* _Task directions_: Give the data again exactly, stopping after the "<HP/>580</HP>" line.

Stored data:
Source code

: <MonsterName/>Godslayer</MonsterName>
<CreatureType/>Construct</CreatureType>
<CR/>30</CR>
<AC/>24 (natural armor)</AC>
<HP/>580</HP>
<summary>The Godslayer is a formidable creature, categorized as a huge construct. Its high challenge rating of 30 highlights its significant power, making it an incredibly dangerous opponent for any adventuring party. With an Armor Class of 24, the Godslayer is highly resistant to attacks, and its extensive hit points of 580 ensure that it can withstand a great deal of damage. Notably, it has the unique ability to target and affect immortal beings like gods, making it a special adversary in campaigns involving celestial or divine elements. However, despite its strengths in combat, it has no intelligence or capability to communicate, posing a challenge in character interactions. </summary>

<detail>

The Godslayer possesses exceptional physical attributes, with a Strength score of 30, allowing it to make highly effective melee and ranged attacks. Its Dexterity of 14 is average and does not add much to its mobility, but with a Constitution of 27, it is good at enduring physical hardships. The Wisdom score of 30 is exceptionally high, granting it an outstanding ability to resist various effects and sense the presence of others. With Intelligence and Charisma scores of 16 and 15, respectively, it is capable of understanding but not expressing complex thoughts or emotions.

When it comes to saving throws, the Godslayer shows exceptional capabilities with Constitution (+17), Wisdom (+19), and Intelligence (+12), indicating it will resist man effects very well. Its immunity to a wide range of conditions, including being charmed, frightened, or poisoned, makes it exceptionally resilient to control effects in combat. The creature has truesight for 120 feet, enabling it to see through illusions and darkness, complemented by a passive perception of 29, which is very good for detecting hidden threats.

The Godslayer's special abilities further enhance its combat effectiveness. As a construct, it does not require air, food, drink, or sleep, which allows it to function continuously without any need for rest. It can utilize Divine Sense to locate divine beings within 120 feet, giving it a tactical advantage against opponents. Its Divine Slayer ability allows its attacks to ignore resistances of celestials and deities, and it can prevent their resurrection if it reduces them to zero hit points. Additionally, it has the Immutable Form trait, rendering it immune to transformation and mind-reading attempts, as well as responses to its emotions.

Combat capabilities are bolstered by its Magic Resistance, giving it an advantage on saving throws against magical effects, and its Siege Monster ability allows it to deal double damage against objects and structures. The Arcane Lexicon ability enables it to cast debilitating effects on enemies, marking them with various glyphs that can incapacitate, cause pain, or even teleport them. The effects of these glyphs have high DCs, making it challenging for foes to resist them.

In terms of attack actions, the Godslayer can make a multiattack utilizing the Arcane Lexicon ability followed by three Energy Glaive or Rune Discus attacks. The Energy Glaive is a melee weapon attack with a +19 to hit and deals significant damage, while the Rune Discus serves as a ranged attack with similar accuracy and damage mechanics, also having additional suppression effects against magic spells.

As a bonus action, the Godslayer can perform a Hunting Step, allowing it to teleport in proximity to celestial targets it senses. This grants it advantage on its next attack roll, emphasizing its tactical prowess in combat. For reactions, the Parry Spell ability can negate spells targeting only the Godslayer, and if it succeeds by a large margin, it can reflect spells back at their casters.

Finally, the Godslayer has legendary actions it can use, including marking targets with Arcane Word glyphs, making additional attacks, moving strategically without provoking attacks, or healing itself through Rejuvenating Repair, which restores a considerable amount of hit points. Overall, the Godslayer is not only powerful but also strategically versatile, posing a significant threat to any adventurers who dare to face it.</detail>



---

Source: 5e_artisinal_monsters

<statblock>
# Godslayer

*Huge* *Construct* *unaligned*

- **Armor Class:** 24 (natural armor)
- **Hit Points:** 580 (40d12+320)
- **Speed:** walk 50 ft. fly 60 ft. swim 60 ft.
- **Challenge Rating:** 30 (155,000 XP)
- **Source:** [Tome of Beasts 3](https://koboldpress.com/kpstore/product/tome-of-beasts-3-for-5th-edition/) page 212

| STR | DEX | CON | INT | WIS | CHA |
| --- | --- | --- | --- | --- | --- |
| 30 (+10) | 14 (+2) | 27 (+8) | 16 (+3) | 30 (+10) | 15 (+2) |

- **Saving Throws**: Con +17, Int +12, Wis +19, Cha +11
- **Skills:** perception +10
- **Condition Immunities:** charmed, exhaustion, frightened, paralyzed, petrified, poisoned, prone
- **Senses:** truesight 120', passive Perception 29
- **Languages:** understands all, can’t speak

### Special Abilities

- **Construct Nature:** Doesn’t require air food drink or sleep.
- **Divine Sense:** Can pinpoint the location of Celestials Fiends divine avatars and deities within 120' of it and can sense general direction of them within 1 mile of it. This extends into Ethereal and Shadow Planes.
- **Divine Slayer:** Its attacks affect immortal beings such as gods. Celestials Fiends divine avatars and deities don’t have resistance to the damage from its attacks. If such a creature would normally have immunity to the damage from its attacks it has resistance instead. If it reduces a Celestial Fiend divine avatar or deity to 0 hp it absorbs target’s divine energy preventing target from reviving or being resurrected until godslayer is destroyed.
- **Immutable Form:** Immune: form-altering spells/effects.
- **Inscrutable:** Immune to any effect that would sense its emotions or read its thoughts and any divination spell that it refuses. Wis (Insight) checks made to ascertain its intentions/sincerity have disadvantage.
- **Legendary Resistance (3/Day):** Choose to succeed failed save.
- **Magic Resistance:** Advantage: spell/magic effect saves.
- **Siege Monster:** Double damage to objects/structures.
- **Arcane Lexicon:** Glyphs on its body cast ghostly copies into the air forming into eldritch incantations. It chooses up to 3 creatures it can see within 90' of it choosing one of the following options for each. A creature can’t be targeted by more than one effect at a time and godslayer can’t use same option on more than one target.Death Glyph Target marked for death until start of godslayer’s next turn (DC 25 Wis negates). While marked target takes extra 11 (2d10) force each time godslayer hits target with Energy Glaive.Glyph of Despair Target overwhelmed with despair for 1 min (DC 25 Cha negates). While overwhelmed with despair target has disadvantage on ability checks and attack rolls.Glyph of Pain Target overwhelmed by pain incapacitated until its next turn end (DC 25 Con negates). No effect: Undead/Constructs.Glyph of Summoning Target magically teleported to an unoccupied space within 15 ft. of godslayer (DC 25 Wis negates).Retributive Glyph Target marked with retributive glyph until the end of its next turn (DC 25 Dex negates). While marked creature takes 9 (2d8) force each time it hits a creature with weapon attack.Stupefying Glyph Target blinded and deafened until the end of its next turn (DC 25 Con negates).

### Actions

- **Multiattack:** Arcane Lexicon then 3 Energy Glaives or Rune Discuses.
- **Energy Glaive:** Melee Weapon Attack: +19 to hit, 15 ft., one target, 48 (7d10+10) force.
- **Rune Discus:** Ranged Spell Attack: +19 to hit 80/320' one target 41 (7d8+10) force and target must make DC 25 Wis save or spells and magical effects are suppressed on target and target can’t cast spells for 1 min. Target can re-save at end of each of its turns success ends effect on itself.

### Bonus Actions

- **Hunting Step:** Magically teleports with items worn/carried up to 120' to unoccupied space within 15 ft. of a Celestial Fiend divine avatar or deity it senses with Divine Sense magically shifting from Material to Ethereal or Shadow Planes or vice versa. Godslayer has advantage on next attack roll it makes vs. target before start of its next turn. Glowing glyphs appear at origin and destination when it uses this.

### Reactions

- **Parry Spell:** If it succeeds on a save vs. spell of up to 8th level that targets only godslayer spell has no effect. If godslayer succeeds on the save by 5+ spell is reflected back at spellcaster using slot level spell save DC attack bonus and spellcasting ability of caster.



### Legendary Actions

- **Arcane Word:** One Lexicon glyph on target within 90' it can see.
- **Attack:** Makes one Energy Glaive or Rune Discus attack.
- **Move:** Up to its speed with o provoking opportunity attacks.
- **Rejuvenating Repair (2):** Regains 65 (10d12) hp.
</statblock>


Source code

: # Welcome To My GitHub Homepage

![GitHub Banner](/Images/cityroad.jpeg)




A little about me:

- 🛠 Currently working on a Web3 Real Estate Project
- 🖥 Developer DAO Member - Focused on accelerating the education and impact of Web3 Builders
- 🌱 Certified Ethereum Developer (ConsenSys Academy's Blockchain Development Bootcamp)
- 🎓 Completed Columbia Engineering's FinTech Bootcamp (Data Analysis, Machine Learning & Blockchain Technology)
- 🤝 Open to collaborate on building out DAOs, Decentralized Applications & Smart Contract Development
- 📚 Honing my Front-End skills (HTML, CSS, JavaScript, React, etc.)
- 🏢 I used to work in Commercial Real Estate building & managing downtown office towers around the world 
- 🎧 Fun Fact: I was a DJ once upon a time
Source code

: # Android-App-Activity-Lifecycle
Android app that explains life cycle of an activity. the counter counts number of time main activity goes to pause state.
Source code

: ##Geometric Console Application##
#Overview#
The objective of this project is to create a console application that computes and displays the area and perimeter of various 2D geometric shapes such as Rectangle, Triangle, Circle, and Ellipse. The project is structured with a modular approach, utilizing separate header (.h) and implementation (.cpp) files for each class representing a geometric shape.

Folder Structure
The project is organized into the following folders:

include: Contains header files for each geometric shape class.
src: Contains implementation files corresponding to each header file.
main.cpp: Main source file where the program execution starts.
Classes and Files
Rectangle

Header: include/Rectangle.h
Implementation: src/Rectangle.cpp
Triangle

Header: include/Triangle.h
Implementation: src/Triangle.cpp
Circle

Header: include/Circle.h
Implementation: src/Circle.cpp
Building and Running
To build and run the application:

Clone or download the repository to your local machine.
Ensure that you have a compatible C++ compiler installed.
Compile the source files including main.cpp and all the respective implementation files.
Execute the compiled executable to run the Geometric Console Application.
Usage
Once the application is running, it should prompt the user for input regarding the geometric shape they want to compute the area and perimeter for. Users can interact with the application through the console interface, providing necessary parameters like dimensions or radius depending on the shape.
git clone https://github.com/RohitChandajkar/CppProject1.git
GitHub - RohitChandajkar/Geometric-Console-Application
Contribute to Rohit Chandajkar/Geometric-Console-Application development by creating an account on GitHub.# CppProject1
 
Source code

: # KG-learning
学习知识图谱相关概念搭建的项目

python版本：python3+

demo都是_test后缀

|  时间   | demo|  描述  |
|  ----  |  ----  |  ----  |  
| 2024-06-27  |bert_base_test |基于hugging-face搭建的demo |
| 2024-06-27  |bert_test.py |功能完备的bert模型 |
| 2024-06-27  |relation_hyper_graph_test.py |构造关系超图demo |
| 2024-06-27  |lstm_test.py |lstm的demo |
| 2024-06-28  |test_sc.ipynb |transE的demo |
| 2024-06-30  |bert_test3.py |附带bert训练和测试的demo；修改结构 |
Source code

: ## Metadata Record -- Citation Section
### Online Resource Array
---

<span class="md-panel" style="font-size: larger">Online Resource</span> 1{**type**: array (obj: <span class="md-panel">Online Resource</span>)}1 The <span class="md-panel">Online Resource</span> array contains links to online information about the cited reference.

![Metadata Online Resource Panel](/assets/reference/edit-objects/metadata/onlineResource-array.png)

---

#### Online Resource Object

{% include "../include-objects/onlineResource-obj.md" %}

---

* _Expected answer_:
Source code

: <MonsterName/>Godslayer</MonsterName>
<CreatureType/>Construct</CreatureType>
<CR/>30</CR>
<AC/>24 (natural armor)</AC>
<HP/>580</HP>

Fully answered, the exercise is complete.